Thursday, October 23, 2008

Machado de Assis: A Chapter of Hats and Other Stories

Miranda France reviews Machado de Assis' A Chapter of Hats and Other Stories.
Joaquim Maria Machado de Assis, who died 100 years ago this month, is Brazil's most famous writer. He has been less successful outside Brazil, possibly because his dry, laconic style does not chime with our perception of Latin American fiction.

Machado de Assis's style is more closely related to that of Saki or Sterne than the magical realists of recent times. His humour is dark, verging on bleak. His acuity is second to none.

The author's own life makes a compelling story. He was born in 1839, the mixed-race grandson of freed slaves. He is thought to have taught himself to write, and later became fluent in English and French.

Harold Bloom has called him, somewhat patronisingly, "the supreme black literary artist to date". For Woody Allen, he was "a brilliant and modern writer whose books could have been written this year".

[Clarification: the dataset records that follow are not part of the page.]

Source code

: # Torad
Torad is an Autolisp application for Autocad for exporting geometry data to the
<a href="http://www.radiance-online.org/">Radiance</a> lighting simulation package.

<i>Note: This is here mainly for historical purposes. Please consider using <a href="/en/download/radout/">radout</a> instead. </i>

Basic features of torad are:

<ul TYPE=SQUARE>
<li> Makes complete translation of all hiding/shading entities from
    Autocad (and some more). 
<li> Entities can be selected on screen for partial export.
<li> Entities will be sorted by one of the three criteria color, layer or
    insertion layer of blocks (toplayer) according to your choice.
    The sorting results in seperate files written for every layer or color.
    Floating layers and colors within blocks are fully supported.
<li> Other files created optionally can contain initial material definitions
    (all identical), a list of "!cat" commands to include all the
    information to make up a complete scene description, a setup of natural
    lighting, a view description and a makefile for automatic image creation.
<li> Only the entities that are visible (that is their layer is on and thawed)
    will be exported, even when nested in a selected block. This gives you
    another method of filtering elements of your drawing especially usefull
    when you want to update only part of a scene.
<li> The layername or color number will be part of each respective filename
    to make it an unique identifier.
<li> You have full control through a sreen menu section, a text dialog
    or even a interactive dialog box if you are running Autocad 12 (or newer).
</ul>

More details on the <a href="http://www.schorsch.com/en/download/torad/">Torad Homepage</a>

The stories in this collection are reminiscent of Allen in the way they plunge into the action, often with a couple of friends engaged in energetic banter on a street corner. One might be telling the other a gossipy story - about love, jealousy or sex.

"She wasn't a seamstress, she didn't own property, she didn't run a school for girls; you'll get there, by process of elimination." The other man's interjections give the story added fizz.

Machado de Assis was fascinated by psychology and human motivation. His characters are never merely irked or enthused by events: they get caught up in dangerous emotions.